Here we have a brand new LP from rapper, songwriter, producer, lyricist extraordinaire Aesop Rock, truly a veteran of the game at this point. At one time, he was on the cutting edge of the underground as one of the most verbose and meticulous wordsmiths to ever touch the microphone. And decades later, he is still very much that.
In the early 2010s, Aesop Rock took it upon himself to start undertaking production duties on his records, not just the rapping and the songwriting. And since then, he's managed to drop some of his most impressive, dense, and conceptual works to date, whether it's the incredible Impossible Kid or the almost impenetrable Spirit World Field Guide, and also the futuristic and dystopian, at many points, Integrated Tech Solutions.

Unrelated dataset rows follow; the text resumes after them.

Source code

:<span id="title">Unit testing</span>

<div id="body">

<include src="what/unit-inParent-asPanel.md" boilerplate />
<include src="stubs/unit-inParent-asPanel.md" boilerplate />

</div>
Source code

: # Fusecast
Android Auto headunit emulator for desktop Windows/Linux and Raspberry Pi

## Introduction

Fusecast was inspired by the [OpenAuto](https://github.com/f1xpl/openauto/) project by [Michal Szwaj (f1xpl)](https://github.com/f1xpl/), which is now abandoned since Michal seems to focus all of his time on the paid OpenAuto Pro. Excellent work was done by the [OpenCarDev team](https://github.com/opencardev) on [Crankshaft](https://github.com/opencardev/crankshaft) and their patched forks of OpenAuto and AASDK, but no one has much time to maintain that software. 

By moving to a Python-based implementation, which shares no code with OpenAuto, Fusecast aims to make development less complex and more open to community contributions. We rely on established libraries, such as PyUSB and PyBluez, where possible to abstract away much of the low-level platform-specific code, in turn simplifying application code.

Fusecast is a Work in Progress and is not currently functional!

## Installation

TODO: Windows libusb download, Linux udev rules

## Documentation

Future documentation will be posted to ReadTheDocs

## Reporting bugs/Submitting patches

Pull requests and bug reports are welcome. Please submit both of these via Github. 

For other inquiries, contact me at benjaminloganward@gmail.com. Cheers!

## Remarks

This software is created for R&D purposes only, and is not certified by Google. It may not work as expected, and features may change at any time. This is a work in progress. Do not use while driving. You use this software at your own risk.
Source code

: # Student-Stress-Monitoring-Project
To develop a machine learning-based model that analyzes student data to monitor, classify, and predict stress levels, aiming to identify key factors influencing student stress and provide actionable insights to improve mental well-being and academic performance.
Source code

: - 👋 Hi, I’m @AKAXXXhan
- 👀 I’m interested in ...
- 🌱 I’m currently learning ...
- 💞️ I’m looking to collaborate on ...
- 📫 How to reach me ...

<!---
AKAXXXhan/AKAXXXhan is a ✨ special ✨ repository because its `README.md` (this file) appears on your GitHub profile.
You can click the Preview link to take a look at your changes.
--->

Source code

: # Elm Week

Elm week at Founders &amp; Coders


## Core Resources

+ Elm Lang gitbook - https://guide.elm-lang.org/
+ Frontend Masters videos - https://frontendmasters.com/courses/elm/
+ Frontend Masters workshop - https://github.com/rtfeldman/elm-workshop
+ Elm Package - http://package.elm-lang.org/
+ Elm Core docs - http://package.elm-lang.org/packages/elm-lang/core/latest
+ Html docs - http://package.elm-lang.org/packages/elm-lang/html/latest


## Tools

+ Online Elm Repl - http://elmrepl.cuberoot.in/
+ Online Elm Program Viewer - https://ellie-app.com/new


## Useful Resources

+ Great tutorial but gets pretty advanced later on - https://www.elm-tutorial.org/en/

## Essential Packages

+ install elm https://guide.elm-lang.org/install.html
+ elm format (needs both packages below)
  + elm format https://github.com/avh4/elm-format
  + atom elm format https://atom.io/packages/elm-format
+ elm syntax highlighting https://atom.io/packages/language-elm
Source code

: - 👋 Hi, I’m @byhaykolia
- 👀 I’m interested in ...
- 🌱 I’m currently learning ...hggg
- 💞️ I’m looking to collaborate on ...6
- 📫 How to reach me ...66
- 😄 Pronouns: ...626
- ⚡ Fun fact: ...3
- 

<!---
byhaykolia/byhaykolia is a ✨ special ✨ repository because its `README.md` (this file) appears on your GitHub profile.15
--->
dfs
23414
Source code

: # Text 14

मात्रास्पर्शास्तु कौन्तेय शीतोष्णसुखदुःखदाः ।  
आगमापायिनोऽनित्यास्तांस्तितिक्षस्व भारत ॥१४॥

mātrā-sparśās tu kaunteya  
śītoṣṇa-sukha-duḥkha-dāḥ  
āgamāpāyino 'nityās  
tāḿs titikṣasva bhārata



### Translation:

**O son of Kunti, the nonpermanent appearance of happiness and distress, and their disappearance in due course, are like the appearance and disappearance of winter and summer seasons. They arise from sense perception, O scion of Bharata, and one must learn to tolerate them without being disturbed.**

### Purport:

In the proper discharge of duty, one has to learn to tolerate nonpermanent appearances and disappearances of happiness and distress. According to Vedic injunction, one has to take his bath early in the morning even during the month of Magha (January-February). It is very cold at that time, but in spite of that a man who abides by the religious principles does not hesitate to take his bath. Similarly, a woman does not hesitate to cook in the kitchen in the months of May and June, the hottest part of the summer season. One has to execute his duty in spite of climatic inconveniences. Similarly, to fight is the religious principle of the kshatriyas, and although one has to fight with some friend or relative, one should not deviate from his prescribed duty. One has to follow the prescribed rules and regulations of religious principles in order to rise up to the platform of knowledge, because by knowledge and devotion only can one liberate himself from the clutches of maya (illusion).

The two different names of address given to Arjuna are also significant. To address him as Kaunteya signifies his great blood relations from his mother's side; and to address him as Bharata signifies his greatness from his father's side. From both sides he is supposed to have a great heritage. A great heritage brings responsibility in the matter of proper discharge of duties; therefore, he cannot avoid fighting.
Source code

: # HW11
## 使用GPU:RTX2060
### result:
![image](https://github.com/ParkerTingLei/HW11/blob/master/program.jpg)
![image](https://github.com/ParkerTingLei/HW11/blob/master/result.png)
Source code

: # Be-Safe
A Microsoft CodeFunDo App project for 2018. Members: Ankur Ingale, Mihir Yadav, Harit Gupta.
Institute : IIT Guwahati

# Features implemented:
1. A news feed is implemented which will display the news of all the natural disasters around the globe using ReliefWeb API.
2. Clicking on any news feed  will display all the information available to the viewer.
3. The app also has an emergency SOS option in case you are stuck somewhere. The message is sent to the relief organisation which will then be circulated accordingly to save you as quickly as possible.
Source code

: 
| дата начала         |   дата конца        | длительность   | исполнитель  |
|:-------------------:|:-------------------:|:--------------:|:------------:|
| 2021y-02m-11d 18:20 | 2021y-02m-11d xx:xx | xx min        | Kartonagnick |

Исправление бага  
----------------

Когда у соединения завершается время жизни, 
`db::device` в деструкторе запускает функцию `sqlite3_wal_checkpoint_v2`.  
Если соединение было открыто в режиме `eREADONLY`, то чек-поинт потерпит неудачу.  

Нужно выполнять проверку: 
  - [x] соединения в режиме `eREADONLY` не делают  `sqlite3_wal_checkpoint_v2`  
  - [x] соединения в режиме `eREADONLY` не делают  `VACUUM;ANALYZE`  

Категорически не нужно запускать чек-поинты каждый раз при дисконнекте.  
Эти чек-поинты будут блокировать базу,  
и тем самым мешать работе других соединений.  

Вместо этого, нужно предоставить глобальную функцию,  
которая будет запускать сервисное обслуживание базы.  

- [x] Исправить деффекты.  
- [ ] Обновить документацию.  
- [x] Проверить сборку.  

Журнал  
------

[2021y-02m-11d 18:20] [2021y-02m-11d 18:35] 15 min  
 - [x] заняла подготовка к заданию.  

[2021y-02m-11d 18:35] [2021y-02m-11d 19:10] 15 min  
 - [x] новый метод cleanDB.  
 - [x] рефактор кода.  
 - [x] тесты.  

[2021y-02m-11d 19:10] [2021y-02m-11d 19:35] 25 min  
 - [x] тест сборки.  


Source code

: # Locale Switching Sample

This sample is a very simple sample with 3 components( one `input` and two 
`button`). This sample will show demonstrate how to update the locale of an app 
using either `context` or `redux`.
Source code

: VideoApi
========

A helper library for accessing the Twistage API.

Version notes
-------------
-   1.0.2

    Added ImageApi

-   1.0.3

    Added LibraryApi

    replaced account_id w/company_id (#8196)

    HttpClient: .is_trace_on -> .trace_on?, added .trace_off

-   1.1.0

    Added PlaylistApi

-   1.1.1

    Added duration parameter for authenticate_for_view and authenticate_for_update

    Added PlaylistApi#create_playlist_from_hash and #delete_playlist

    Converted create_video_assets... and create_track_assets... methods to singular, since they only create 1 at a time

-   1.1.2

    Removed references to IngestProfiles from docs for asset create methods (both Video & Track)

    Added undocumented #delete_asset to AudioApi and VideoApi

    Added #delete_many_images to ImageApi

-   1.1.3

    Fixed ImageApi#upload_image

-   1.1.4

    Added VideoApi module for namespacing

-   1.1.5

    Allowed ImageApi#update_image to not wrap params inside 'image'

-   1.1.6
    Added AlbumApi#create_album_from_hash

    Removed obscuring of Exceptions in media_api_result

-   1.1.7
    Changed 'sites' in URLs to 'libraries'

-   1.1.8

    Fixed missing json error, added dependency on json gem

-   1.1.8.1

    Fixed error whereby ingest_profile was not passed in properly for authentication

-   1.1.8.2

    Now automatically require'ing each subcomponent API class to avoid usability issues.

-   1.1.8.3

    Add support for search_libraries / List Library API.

Now, sidebar, Aesop hermetically sealing his creative process over the years has made it all the more interesting when he does detour into a collab project, with the likes of Tobacco or even long-time collaborator Blockhead, and you have to wonder when he finds the time or how the reconnection with the outside world even happens, especially considering this man has not performed live in almost 10 years at this point. With each new album cycle, he becomes more and more elusive and shadowy.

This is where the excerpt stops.